- Date: 31 July 2020
- Site: Television Centre, London
- Hosted by: Richard Ayoade

Highlights
- Best Comedy Series: Stath Lets Flats
- Best Drama: The End of the F***ing World
- Best Actor: Jared Harris Chernobyl
- Best Actress: Glenda Jackson Elizabeth Is Missing
- Best Comedy Performance: Jamie Demetriou Stath Lets Flats; Sian Clifford Fleabag;
- Most awards: The End of the F***ing World; Stath Lets Flats; Chernobyl (2)
- Most nominations: Fleabag (4)

Television coverage
- Channel: BBC One
- Duration: 90 minutes

= 2020 British Academy Television Awards =

Edition of annual television awards

The 2020 British Academy Television Awards were held on 31 July 2020, hosted by British director and comic actor Richard Ayoade.

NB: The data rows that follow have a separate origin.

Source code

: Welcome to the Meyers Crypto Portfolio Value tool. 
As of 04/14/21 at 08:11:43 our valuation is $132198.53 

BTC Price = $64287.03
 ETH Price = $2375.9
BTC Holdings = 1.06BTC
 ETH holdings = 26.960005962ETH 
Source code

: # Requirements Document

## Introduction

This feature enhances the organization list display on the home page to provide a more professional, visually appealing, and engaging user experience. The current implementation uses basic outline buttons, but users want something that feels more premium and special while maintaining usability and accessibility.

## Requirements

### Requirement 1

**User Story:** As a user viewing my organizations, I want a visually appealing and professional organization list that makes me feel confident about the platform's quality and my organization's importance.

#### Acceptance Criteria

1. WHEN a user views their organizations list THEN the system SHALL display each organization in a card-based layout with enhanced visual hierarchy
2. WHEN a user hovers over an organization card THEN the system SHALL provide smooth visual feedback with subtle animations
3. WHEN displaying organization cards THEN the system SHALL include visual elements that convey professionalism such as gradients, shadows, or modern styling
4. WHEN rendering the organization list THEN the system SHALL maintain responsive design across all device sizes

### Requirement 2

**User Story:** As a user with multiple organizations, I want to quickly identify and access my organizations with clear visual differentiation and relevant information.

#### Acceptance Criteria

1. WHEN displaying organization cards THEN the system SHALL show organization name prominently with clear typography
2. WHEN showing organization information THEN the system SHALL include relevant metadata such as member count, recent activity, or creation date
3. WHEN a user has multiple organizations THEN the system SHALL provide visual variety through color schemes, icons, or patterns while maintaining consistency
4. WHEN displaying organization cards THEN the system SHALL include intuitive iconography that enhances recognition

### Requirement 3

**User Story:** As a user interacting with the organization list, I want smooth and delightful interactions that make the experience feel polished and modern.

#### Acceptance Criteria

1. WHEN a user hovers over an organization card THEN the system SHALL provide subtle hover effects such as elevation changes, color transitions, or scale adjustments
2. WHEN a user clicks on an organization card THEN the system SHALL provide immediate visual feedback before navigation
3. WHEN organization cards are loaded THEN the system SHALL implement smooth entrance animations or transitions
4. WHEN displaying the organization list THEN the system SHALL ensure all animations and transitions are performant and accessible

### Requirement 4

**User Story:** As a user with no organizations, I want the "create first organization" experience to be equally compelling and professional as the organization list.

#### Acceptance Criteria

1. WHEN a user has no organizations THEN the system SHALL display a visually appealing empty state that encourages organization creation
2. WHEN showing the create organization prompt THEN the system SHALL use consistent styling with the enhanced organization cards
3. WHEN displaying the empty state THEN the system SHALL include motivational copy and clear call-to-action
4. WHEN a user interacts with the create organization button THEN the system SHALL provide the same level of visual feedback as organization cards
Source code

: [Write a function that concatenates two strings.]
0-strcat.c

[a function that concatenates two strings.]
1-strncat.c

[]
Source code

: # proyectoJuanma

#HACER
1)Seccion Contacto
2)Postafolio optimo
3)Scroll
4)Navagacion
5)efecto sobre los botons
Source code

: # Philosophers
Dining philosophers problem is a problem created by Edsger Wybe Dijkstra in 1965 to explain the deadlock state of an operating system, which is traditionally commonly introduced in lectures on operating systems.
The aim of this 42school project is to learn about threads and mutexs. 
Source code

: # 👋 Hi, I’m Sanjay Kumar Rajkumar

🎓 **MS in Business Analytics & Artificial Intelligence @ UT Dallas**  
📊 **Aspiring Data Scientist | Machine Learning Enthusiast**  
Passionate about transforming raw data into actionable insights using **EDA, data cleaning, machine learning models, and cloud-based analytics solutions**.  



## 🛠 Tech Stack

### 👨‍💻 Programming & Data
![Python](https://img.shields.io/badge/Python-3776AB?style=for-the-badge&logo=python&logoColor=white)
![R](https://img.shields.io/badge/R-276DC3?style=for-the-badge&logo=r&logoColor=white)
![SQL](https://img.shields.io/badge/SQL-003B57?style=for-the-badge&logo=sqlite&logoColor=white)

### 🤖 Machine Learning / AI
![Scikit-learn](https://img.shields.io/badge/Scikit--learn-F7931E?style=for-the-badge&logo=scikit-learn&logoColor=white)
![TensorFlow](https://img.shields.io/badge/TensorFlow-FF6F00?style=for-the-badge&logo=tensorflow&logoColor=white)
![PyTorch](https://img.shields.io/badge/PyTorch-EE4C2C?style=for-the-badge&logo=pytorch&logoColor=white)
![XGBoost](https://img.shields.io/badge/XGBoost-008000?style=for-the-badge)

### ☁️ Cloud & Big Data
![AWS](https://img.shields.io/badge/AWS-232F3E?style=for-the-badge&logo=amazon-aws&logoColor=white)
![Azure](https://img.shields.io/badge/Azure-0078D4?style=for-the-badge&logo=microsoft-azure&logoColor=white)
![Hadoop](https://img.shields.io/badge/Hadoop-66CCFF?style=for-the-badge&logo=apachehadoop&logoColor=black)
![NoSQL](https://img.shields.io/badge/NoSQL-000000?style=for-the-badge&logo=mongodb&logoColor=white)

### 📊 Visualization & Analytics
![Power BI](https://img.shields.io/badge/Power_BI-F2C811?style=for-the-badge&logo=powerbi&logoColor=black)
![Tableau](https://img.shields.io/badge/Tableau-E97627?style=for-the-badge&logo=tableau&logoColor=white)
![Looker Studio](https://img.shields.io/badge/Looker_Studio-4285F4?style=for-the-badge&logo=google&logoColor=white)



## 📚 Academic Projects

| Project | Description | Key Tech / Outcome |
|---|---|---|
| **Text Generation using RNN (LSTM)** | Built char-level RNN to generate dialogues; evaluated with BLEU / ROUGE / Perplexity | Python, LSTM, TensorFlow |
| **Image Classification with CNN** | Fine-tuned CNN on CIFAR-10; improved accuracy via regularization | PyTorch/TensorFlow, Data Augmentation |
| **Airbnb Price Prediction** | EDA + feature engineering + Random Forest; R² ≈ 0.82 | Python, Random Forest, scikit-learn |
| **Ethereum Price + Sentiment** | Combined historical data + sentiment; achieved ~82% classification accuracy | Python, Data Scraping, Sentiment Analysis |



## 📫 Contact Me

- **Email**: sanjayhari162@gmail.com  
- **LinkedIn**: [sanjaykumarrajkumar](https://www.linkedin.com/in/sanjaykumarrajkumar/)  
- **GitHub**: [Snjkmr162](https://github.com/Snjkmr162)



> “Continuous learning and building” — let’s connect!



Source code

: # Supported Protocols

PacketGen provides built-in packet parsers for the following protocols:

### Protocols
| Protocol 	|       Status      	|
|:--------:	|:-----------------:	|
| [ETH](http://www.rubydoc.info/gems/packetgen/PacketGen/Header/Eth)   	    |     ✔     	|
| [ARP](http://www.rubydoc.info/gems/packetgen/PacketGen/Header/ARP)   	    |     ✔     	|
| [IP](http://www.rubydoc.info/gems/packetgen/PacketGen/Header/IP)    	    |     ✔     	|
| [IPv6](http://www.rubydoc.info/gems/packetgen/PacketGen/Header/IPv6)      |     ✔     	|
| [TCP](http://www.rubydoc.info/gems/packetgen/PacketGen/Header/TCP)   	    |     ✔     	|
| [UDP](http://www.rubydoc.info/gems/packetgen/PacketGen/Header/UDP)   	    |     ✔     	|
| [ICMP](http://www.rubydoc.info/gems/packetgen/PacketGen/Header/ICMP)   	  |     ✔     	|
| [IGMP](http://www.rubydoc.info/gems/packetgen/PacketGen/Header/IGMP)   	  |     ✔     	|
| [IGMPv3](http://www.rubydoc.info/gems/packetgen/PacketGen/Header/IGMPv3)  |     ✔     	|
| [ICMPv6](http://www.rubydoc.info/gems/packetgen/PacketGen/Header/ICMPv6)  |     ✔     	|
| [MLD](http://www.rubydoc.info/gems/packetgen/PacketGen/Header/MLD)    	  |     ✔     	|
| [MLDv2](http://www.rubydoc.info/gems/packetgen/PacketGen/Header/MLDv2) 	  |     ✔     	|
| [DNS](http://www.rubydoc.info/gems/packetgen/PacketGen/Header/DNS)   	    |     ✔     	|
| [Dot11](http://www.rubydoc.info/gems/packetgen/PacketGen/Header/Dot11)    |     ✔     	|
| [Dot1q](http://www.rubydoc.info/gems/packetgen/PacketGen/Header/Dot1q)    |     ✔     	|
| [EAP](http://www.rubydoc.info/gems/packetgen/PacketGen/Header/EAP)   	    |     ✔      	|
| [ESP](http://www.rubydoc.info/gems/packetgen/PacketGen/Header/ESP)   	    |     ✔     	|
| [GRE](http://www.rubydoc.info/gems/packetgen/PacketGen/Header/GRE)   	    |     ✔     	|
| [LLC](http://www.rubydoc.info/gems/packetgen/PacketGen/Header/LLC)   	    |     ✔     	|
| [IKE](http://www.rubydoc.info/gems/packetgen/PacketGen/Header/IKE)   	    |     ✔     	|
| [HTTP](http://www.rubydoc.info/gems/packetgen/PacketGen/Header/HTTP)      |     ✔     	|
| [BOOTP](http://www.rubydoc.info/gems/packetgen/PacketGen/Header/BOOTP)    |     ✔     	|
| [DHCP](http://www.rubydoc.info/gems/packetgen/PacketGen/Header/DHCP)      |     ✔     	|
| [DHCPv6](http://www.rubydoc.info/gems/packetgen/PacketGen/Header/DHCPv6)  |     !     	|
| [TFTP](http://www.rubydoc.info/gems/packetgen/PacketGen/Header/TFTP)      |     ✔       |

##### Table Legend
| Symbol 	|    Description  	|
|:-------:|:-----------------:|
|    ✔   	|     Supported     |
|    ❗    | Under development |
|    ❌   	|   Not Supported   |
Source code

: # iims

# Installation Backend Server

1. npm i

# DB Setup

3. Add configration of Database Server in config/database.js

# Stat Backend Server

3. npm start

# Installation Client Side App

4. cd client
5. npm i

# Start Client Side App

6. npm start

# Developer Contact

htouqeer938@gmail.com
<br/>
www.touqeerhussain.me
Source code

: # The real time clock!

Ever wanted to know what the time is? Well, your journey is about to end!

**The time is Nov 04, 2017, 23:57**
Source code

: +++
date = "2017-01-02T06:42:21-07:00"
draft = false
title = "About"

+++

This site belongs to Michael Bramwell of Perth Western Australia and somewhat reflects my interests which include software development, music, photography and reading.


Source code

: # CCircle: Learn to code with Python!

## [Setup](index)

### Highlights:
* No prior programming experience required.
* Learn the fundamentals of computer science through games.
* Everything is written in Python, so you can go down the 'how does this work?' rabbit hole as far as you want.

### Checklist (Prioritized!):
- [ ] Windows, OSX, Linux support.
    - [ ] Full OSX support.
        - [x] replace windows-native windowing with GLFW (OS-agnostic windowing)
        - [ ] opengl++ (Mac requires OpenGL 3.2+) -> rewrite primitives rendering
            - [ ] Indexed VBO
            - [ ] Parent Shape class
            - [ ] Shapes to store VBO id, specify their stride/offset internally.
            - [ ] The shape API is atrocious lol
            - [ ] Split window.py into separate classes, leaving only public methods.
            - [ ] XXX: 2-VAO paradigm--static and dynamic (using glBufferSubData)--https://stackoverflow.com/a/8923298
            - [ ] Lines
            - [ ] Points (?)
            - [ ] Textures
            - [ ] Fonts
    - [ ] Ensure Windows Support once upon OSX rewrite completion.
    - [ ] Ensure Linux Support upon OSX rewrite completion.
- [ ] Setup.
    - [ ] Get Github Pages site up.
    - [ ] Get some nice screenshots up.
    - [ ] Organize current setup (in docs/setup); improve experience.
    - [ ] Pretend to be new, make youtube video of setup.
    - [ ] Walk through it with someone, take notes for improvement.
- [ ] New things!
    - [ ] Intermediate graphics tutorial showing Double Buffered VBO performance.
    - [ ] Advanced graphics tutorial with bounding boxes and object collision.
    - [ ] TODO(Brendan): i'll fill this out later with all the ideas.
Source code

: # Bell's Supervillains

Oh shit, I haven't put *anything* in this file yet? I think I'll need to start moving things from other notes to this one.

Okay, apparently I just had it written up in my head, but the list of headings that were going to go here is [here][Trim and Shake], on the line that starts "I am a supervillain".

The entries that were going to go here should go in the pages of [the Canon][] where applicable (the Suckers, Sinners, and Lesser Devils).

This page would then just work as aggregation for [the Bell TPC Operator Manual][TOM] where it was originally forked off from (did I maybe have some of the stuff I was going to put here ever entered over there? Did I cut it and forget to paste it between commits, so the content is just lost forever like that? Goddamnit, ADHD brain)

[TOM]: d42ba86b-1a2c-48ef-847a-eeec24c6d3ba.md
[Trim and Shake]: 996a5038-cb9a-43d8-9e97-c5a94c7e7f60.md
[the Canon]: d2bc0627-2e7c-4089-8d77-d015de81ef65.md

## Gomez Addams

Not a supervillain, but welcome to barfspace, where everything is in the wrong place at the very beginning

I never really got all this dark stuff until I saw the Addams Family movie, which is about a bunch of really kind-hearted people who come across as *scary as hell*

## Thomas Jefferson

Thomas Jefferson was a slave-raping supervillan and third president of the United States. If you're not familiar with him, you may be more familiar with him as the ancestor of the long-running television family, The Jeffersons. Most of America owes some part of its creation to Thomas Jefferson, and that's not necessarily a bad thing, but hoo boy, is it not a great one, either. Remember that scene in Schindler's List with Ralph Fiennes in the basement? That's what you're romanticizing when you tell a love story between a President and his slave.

The nominations for the jury awards were announced on 4 June 2020, whilst the nominees for the audience award, "Virgin TV's Must-See Moments", were announced on 3 June 2020. The End of the F***ing World, Stath Lets Flats and Chernobyl each won two awards, with The End of the F***ing World taking home the Best Drama mask and Stath Lets Flats winning Best Scripted Comedy. In the news coverage awards, ITV won two masks.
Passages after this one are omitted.